* **WORK INSTRUCTIONS**: What you return must be an exact copy of the lines in the listing below between the line holding "convince himself of" and the line holding "Let us plunge", inclusive, and nothing more.

* **EXERCISE MATERIALS**:
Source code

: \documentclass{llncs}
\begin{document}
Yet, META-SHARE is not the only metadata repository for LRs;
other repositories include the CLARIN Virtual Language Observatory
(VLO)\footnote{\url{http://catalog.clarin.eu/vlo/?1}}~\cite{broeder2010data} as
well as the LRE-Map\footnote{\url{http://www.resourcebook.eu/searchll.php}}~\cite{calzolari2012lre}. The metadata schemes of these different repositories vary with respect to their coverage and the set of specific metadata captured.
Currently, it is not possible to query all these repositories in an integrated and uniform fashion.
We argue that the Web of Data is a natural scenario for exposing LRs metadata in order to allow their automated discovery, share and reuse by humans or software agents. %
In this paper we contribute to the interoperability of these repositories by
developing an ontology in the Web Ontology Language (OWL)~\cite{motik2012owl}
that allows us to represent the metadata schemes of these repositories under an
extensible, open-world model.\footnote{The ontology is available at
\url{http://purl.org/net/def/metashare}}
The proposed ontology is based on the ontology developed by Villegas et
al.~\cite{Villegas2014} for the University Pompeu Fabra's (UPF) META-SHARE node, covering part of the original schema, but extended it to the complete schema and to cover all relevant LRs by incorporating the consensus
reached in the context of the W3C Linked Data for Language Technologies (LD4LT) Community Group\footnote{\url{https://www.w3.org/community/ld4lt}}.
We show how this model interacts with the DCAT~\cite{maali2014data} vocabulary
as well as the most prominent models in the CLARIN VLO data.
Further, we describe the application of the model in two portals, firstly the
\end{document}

---

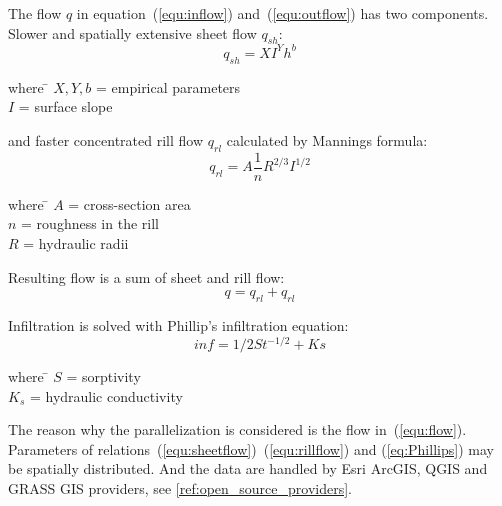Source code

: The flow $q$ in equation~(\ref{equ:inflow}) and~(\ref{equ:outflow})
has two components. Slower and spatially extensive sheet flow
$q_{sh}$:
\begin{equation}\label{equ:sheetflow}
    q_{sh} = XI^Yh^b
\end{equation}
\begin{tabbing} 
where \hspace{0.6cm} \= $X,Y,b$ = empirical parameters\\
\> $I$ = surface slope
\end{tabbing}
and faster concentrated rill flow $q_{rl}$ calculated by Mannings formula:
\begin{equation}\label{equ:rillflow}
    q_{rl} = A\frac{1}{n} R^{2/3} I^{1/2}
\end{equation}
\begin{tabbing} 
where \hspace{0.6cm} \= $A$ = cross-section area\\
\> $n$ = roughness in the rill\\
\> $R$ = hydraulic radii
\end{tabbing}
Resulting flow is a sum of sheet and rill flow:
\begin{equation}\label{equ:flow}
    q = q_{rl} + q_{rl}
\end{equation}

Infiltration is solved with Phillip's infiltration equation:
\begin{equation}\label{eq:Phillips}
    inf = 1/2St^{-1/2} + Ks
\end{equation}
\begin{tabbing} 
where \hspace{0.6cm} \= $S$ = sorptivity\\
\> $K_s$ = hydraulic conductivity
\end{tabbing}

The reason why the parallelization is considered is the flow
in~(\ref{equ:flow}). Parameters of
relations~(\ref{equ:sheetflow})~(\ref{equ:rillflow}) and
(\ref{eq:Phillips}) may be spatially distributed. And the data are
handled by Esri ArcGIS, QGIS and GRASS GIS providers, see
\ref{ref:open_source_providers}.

==

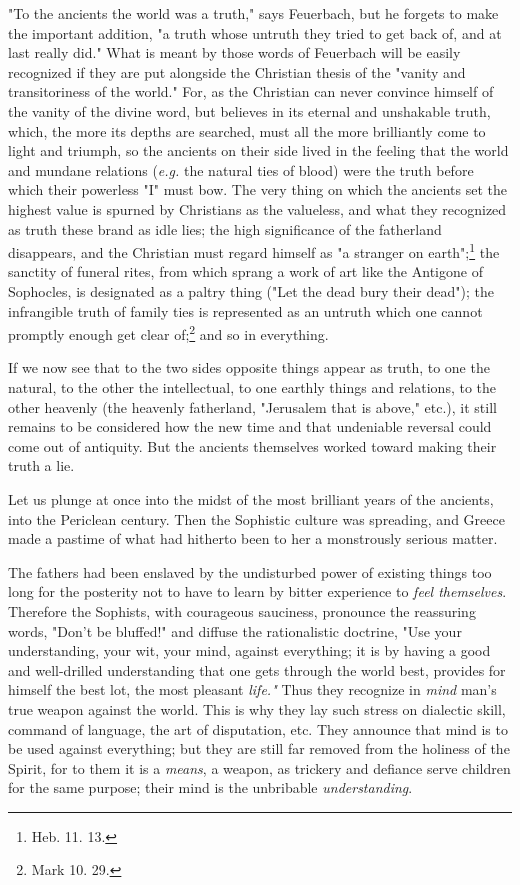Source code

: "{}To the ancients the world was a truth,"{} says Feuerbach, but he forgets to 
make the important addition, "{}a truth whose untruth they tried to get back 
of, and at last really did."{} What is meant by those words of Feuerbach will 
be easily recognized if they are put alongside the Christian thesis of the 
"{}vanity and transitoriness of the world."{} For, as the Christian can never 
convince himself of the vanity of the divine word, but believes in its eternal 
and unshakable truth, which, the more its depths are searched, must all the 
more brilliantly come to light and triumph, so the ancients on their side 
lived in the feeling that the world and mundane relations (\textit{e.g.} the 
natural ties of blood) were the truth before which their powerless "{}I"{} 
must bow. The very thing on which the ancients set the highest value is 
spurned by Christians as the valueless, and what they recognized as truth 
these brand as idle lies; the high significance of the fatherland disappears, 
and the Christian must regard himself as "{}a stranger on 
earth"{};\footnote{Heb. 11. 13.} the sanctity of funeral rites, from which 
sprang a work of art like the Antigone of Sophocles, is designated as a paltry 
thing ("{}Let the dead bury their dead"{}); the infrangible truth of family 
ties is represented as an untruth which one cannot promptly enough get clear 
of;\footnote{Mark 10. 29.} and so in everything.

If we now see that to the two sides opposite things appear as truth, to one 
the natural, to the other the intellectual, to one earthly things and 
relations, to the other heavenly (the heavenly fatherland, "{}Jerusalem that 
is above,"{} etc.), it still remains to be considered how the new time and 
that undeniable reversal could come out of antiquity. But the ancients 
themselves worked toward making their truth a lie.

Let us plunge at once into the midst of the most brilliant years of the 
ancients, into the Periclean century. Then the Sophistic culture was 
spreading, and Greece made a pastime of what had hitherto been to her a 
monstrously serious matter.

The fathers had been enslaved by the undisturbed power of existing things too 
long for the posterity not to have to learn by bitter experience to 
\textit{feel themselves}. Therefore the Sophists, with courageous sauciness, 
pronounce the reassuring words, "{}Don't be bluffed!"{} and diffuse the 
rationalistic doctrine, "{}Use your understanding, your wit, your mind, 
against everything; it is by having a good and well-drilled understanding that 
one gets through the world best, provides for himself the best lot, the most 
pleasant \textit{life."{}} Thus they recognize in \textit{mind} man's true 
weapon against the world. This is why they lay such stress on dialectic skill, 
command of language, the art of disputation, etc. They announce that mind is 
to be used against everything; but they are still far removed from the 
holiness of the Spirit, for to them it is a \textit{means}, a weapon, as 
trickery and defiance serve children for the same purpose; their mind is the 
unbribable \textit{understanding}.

* **RESULT BELOW**:
convince himself of the vanity of the divine word, but believes in its eternal 
and unshakable truth, which, the more its depths are searched, must all the 
more brilliantly come to light and triumph, so the ancients on their side 
lived in the feeling that the world and mundane relations (\textit{e.g.} the 
natural ties of blood) were the truth before which their powerless "{}I"{} 
must bow. The very thing on which the ancients set the highest value is 
spurned by Christians as the valueless, and what they recognized as truth 
these brand as idle lies; the high significance of the fatherland disappears, 
and the Christian must regard himself as "{}a stranger on 
earth"{};\footnote{Heb. 11. 13.} the sanctity of funeral rites, from which 
sprang a work of art like the Antigone of Sophocles, is designated as a paltry 
thing ("{}Let the dead bury their dead"{}); the infrangible truth of family 
ties is represented as an untruth which one cannot promptly enough get clear 
of;\footnote{Mark 10. 29.} and so in everything.

If we now see that to the two sides opposite things appear as truth, to one 
the natural, to the other the intellectual, to one earthly things and 
relations, to the other heavenly (the heavenly fatherland, "{}Jerusalem that 
is above,"{} etc.), it still remains to be considered how the new time and 
that undeniable reversal could come out of antiquity. But the ancients 
themselves worked toward making their truth a lie.

Let us plunge at once into the midst of the most brilliant years of the 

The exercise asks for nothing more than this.